Jan Kiszka wrote:
Dmitry Adamushko wrote:

Hi Jan,


running the attached test case for the native skin, you will get an ugly
lock-up on probably all Xenomai versions. Granted, this code is a bit
synthetic. I originally thought I could trigger the bug also via
timeouts when waiting on mutexes, but this scenario is safe (the timeout
is cleared before being able to cause harm).


just in order to educate me as probably I might have got something
wrong at the first glance :)

if we take this one:

--- mutex.c    2006-02-27 15:34:58.000000000 +0100
+++ mutex-NEW.c    2006-05-10 11:55:25.000000000 +0200
@@ -391,7 +391,7 @@ int rt_mutex_lock (RT_MUTEX *mutex,
   err = -EIDRM; /* Mutex deleted while pending. */
   else if (xnthread_test_flags(&task->thread_base,XNTIMEO))
   err = -ETIMEDOUT; /* Timeout.*/
-    else if (xnthread_test_flags(&task->thread_base,XNBREAK))
+    else if (xnthread_test_flags(&task->thread_base,XNBREAK) &&
mutex->owner != task)
   err = -EINTR; /* Unblocked.*/

unlock_and_exit:

As I understand task2 has a lower prio and that's why

[task1] rt_mutex_unlock
[task 1] rt_task_unblock(task1)

are called in a row.

ok, task2 wakes up in rt_mutex_unlock() (when task1 is blocked on
rt_mutex_lock()) and finds XNBREAK flag but,

[doc] -EINTR is returned if rt_task_unblock() has been called for the
waiting task (1) before the mutex has become available (2).

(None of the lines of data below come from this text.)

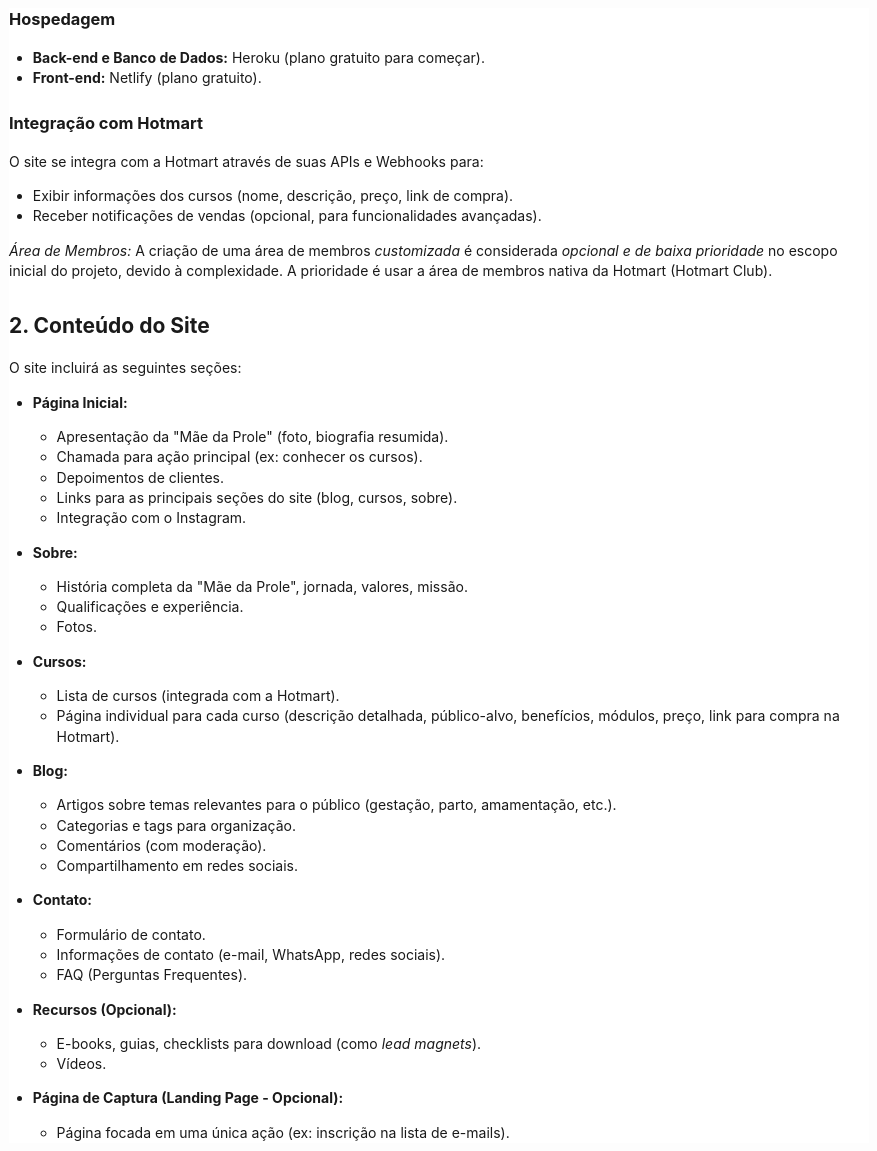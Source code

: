 ### Hospedagem

*   **Back-end e Banco de Dados:** Heroku (plano gratuito para começar).
*   **Front-end:** Netlify (plano gratuito).

### Integração com Hotmart

O site se integra com a Hotmart através de suas APIs e Webhooks para:

*   Exibir informações dos cursos (nome, descrição, preço, link de compra).
*   Receber notificações de vendas (opcional, para funcionalidades avançadas).

*Área de Membros:*  A criação de uma área de membros *customizada* é considerada *opcional e de baixa prioridade* no escopo inicial do projeto, devido à complexidade. A prioridade é usar a área de membros nativa da Hotmart (Hotmart Club).

## 2. Conteúdo do Site

O site incluirá as seguintes seções:

*   **Página Inicial:**
    *   Apresentação da "Mãe da Prole" (foto, biografia resumida).
    *   Chamada para ação principal (ex: conhecer os cursos).
    *   Depoimentos de clientes.
    *   Links para as principais seções do site (blog, cursos, sobre).
    *   Integração com o Instagram.

*   **Sobre:**
    *   História completa da "Mãe da Prole", jornada, valores, missão.
    *   Qualificações e experiência.
    *   Fotos.

*   **Cursos:**
    *   Lista de cursos (integrada com a Hotmart).
    *   Página individual para cada curso (descrição detalhada, público-alvo, benefícios, módulos, preço, link para compra na Hotmart).

*   **Blog:**
    *   Artigos sobre temas relevantes para o público (gestação, parto, amamentação, etc.).
    *   Categorias e tags para organização.
    *   Comentários (com moderação).
    *   Compartilhamento em redes sociais.

*   **Contato:**
    *   Formulário de contato.
    *   Informações de contato (e-mail, WhatsApp, redes sociais).
    *   FAQ (Perguntas Frequentes).

*   **Recursos (Opcional):**
    *   E-books, guias, checklists para download (como *lead magnets*).
    *   Vídeos.

*   **Página de Captura (Landing Page - Opcional):**
    *   Página focada em uma única ação (ex: inscrição na lista de e-mails).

(1) it's true, task2 was still waiting at that time;
(2) it's wrong, task2 was already the owner.

So why just not to bail out XNBREAK and continue task2 as it has a
mutex (as shown above) ?


Indeed, this solves the issue more gracefully.


The real issue with the XNBREAK bit is that xnpod_unblock_thread() should only raise it for threads which it does actually awake, and not for those which are already resumed, e.g. by a call to xnsynch_wakeup_sleeper().

This explains why task2 gets -EINTR from rt_mutex_lock() albeit the syscall has indeed succeeded, so that the next rt_mutex_unlock() was ok, but the downstream code might clearly be confused by such behaviour. It should get a success code instead, since it has been resumed by xnsynch_wakeup_sleeper() _before_ xnpod_unblock_thread() has been called against it. Fixed in the repository.

--

Philippe.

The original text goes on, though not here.